[Items from a data source]

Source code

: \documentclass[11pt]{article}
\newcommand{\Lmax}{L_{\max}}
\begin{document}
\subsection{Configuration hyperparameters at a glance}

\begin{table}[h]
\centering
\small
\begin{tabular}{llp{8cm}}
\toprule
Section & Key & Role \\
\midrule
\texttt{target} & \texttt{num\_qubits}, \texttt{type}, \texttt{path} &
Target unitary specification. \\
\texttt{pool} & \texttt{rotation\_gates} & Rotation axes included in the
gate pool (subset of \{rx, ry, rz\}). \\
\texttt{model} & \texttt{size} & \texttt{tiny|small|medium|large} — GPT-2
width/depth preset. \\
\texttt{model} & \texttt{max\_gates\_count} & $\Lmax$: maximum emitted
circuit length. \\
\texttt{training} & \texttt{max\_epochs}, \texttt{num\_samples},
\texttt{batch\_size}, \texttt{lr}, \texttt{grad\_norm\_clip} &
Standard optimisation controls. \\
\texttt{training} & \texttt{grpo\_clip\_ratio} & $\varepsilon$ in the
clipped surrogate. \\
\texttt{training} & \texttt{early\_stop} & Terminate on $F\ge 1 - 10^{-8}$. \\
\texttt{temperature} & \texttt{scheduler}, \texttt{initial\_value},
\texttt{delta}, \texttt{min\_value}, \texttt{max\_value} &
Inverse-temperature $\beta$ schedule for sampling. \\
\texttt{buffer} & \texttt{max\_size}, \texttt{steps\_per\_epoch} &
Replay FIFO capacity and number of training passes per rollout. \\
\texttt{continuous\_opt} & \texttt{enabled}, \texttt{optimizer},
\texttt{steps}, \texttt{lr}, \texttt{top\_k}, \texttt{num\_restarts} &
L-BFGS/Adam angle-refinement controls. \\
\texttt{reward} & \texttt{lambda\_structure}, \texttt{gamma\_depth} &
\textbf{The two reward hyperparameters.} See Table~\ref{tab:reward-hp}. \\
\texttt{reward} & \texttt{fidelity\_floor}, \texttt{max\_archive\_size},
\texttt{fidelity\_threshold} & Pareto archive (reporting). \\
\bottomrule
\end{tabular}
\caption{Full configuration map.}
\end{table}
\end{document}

## Your task
Check the data for the word "hyperparameters" and pull out the lines that have it.

## Answer to this exercise
\subsection{Configuration hyperparameters at a glance}
\textbf{The two reward hyperparameters.} See Table~\ref{tab:reward-hp}. \\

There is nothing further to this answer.